EXERCISE REQUIREMENTS: Your reproduction of the entries should be exact and should contain no pictures.

____ TASK DATA

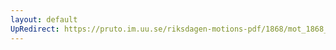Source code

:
 ```yaml
---
layout: default
UpRedirect: https://pruto.im.uu.se/riksdagen-motions-pdf/1868/mot_1868__ak__151/mot_1868__ak__151-001.pdf
---
```

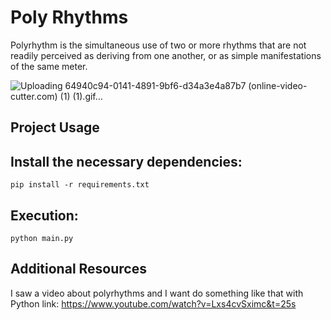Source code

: 
# Poly Rhythms
Polyrhythm is the simultaneous use of two or more rhythms that are not readily perceived as deriving from one another, or as simple manifestations of the same meter.

![Uploading 64940c94-0141-4891-9bf6-d34a3e4a87b7 (online-video-cutter.com) (1) (1).gif…]()


## Project Usage

## Install the necessary dependencies:

```shell
pip install -r requirements.txt
```

## Execution:

```shell
python main.py
```

## Additional Resources

I saw a video about polyrhythms and I want do something like that with Python
link: https://www.youtube.com/watch?v=Lxs4cvSximc&t=25s

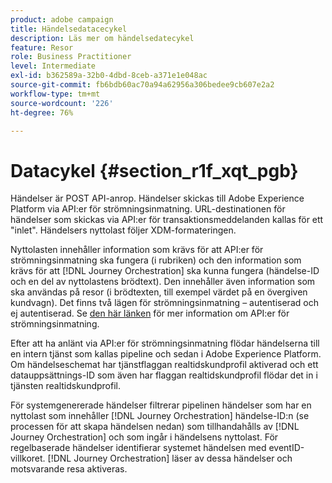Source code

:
 ```yaml
---
product: adobe campaign
title: Händelsedatacecykel
description: Läs mer om händelsedatecykel
feature: Resor
role: Business Practitioner
level: Intermediate
exl-id: b362589a-32b0-4dbd-8ceb-a371e1e048ac
source-git-commit: fb6bdb60ac70a94a62956a306bedee9cb607e2a2
workflow-type: tm+mt
source-wordcount: '226'
ht-degree: 76%

---
```


# Datacykel {#section_r1f_xqt_pgb}

Händelser är POST API-anrop. Händelser skickas till Adobe Experience Platform via API:er för strömningsinmatning. URL-destinationen för händelser som skickas via API:er för transaktionsmeddelanden kallas för ett &quot;inlet&quot;. Händelsers nyttolast följer XDM-formateringen.

Nyttolasten innehåller information som krävs för att API:er för strömningsinmatning ska fungera (i rubriken) och den information som krävs för att [!DNL Journey Orchestration] ska kunna fungera (händelse-ID och en del av nyttolastens brödtext). Den innehåller även information som ska användas på resor (i brödtexten, till exempel värdet på en övergiven kundvagn). Det finns två lägen för strömningsinmatning – autentiserad och ej autentiserad. Se [den här länken](https://experienceleague.adobe.com/docs/experience-platform/xdm/api/getting-started.html) för mer information om API:er för strömningsinmatning.

Efter att ha anlänt via API:er för strömningsinmatning flödar händelserna till en intern tjänst som kallas pipeline och sedan i Adobe Experience Platform. Om händelseschemat har tjänstflaggan realtidskundprofil aktiverad och ett datauppsättnings-ID som även har flaggan realtidskundprofil flödar det in i tjänsten realtidskundprofil.

För systemgenererade händelser filtrerar pipelinen händelser som har en nyttolast som innehåller [!DNL Journey Orchestration] händelse-ID:n (se processen för att skapa händelsen nedan) som tillhandahålls av [!DNL Journey Orchestration] och som ingår i händelsens nyttolast. För regelbaserade händelser identifierar systemet händelsen med eventID-villkoret. [!DNL Journey Orchestration] läser av dessa händelser och motsvarande resa aktiveras.

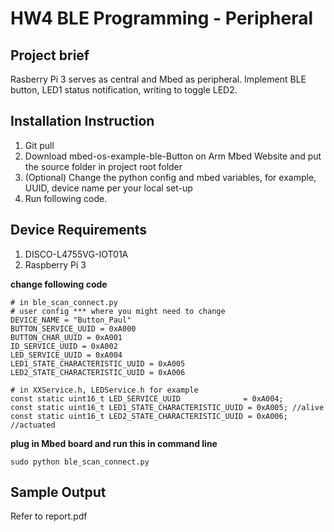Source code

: HW4 BLE Programming - Peripheral
===========================
## Project brief
Rasberry Pi 3 serves as central and Mbed as peripheral. Implement BLE button, LED1 status notification, writing to toggle LED2.

## Installation Instruction
1. Git pull
2. Download mbed-os-example-ble-Button on Arm Mbed Website and put the source folder in project root folder
2. (Optional) Change the python config and mbed variables, for example, UUID, device name per your local set-up 
4. Run following code.

## Device Requirements
1. DISCO-L4755VG-IOT01A
2. Raspberry Pi 3

**change following code**
```
# in ble_scan_connect.py
# user config *** where you might need to change
DEVICE_NAME = "Button_Paul"
BUTTON_SERVICE_UUID = 0xA000
BUTTON_CHAR_UUID = 0xA001
ID_SERVICE_UUID = 0xA002
LED_SERVICE_UUID = 0xA004
LED1_STATE_CHARACTERISTIC_UUID = 0xA005
LED2_STATE_CHARACTERISTIC_UUID = 0xA006

# in XXService.h, LEDService.h for example
const static uint16_t LED_SERVICE_UUID              = 0xA004;
const static uint16_t LED1_STATE_CHARACTERISTIC_UUID = 0xA005; //alive
const static uint16_t LED2_STATE_CHARACTERISTIC_UUID = 0xA006; //actuated
```
**plug in Mbed board and run this in command line**
```
sudo python ble_scan_connect.py
```

## Sample Output
Refer to report.pdf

________

RESULT OF THE EXERCISE:
Source code

:
 ```yaml
---
layout: default
UpRedirect: https://pruto.im.uu.se/riksdagen-motions-pdf/1868/mot_1868__ak__151/mot_1868__ak__151-001.pdf
---
```

Source code

: 
# Poly Rhythms
Polyrhythm is the simultaneous use of two or more rhythms that are not readily perceived as deriving from one another, or as simple manifestations of the same meter.

![Uploading 64940c94-0141-4891-9bf6-d34a3e4a87b7 (online-video-cutter.com) (1) (1).gif…]()


## Project Usage

## Install the necessary dependencies:

```shell
pip install -r requirements.txt
```

## Execution:

```shell
python main.py
```

## Additional Resources

I saw a video about polyrhythms and I want do something like that with Python
link: https://www.youtube.com/watch?v=Lxs4cvSximc&t=25s

Source code

:
 ```yaml
---
product: adobe campaign
title: Händelsedatacecykel
description: Läs mer om händelsedatecykel
feature: Resor
role: Business Practitioner
level: Intermediate
exl-id: b362589a-32b0-4dbd-8ceb-a371e1e048ac
source-git-commit: fb6bdb60ac70a94a62956a306bedee9cb607e2a2
workflow-type: tm+mt
source-wordcount: '226'
ht-degree: 76%

---
```


# Datacykel {#section_r1f_xqt_pgb}

Händelser är POST API-anrop. Händelser skickas till Adobe Experience Platform via API:er för strömningsinmatning. URL-destinationen för händelser som skickas via API:er för transaktionsmeddelanden kallas för ett &quot;inlet&quot;. Händelsers nyttolast följer XDM-formateringen.

Nyttolasten innehåller information som krävs för att API:er för strömningsinmatning ska fungera (i rubriken) och den information som krävs för att [!DNL Journey Orchestration] ska kunna fungera (händelse-ID och en del av nyttolastens brödtext). Den innehåller även information som ska användas på resor (i brödtexten, till exempel värdet på en övergiven kundvagn). Det finns två lägen för strömningsinmatning – autentiserad och ej autentiserad. Se [den här länken](https://experienceleague.adobe.com/docs/experience-platform/xdm/api/getting-started.html) för mer information om API:er för strömningsinmatning.

Efter att ha anlänt via API:er för strömningsinmatning flödar händelserna till en intern tjänst som kallas pipeline och sedan i Adobe Experience Platform. Om händelseschemat har tjänstflaggan realtidskundprofil aktiverad och ett datauppsättnings-ID som även har flaggan realtidskundprofil flödar det in i tjänsten realtidskundprofil.

För systemgenererade händelser filtrerar pipelinen händelser som har en nyttolast som innehåller [!DNL Journey Orchestration] händelse-ID:n (se processen för att skapa händelsen nedan) som tillhandahålls av [!DNL Journey Orchestration] och som ingår i händelsens nyttolast. För regelbaserade händelser identifierar systemet händelsen med eventID-villkoret. [!DNL Journey Orchestration] läser av dessa händelser och motsvarande resa aktiveras.

Source code

: HW4 BLE Programming - Peripheral
===========================
## Project brief
Rasberry Pi 3 serves as central and Mbed as peripheral. Implement BLE button, LED1 status notification, writing to toggle LED2.

## Installation Instruction
1. Git pull
2. Download mbed-os-example-ble-Button on Arm Mbed Website and put the source folder in project root folder
2. (Optional) Change the python config and mbed variables, for example, UUID, device name per your local set-up 
4. Run following code.

## Device Requirements
1. DISCO-L4755VG-IOT01A
2. Raspberry Pi 3

**change following code**
```
# in ble_scan_connect.py
# user config *** where you might need to change
DEVICE_NAME = "Button_Paul"
BUTTON_SERVICE_UUID = 0xA000
BUTTON_CHAR_UUID = 0xA001
ID_SERVICE_UUID = 0xA002
LED_SERVICE_UUID = 0xA004
LED1_STATE_CHARACTERISTIC_UUID = 0xA005
LED2_STATE_CHARACTERISTIC_UUID = 0xA006

# in XXService.h, LEDService.h for example
const static uint16_t LED_SERVICE_UUID              = 0xA004;
const static uint16_t LED1_STATE_CHARACTERISTIC_UUID = 0xA005; //alive
const static uint16_t LED2_STATE_CHARACTERISTIC_UUID = 0xA006; //actuated
```
**plug in Mbed board and run this in command line**
```
sudo python ble_scan_connect.py
```

## Sample Output
Refer to report.pdf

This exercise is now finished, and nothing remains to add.